Zhu Wei, Wang Xuena, Ma Yeming, Rao Manlong, Glimm James, Kovach John S
Department of Applied Mathematics and Statistics, State University of New York, Stony Brook, NY 11794, USA.
Proc Natl Acad Sci U S A. 2003 Dec 9;100(25):14666-71. doi: 10.1073/pnas.2532248100. Epub 2003 Dec 1.
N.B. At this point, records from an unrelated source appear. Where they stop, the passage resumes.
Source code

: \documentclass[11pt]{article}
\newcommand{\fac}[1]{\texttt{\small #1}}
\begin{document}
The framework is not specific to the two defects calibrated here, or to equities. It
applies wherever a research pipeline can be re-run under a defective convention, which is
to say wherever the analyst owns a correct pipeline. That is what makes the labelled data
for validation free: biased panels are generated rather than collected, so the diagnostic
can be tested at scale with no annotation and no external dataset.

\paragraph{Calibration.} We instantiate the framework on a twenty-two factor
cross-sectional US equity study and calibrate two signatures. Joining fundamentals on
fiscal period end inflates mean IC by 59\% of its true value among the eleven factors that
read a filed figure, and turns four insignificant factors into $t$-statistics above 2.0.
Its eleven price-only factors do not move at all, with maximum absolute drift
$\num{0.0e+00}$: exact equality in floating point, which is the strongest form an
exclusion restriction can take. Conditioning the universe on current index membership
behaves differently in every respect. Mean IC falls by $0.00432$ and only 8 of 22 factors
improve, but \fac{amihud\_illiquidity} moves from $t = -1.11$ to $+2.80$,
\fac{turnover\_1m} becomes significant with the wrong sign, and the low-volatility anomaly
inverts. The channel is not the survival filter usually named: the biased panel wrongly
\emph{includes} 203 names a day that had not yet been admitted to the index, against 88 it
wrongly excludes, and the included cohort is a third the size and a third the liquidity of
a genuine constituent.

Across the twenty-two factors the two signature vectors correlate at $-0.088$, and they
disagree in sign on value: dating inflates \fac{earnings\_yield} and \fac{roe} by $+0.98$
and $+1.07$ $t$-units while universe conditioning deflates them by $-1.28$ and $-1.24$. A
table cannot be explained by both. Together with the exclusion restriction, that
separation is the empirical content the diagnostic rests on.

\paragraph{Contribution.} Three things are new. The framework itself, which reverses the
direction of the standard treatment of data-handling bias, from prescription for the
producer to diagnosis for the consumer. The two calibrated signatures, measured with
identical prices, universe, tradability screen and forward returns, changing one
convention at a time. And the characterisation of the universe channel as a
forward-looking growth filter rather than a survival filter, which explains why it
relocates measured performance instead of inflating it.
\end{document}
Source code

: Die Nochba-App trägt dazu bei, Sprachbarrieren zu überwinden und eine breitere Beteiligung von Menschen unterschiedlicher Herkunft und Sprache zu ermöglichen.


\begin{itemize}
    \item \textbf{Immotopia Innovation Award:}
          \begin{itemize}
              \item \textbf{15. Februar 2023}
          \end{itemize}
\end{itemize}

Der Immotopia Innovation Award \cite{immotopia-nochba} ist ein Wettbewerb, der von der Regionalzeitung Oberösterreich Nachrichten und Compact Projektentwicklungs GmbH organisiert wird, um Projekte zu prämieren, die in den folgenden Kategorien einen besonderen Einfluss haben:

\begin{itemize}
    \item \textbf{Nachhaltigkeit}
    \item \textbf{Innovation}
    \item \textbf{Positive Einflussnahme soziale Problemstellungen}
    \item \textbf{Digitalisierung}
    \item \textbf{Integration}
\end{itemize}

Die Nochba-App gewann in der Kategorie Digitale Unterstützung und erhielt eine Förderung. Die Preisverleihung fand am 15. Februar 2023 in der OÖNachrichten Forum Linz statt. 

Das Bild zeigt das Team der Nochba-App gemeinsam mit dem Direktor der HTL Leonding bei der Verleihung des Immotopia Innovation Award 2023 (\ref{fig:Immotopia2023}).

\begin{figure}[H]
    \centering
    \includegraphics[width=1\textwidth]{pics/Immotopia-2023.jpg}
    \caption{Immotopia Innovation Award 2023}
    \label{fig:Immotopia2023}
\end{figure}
We propose a comprehensive pattern recognition procedure that will achieve best discrimination between two or more sets of subjects with data in the same coordinate system. Applying the procedure to MS data of proteomic analysis of serum from ovarian cancer patients and serum from cancer-free individuals in the Food and Drug Administration/National Cancer Institute Clinical Proteomics Database, we have achieved perfect discrimination (100% sensitivity, 100% specificity) of patients with ovarian cancer, including early-stage disease, from normal controls for two independent sets of data. Our procedure identifies the best subset of proteomic biomarkers for optimal discrimination between the groups and appears to have higher discriminatory power than other methods reported to date. For large-scale screening for diseases of relatively low prevalence such as ovarian cancer, almost perfect specificity and sensitivity of the detection system is critical to avoid unmanageably high numbers of false-positive cases.
我们提出了一种全面的模式识别程序,该程序将在同一坐标系中对两组或多组具有数据的受试者实现最佳区分。将该程序应用于美国食品药品监督管理局/美国国立癌症研究所临床蛋白质组学数据库中卵巢癌患者血清和无癌个体血清的蛋白质组分析质谱数据,对于两组独立数据,我们已实现了卵巢癌患者(包括早期疾病患者)与正常对照之间的完美区分(100%敏感性,100%特异性)。我们的程序确定了用于组间最佳区分的蛋白质组学生物标志物的最佳子集,并且似乎比迄今为止报道的其他方法具有更高的区分能力。对于卵巢癌等相对低患病率疾病的大规模筛查,检测系统几乎完美的特异性和敏感性对于避免出现数量多得难以管理的假阳性病例至关重要。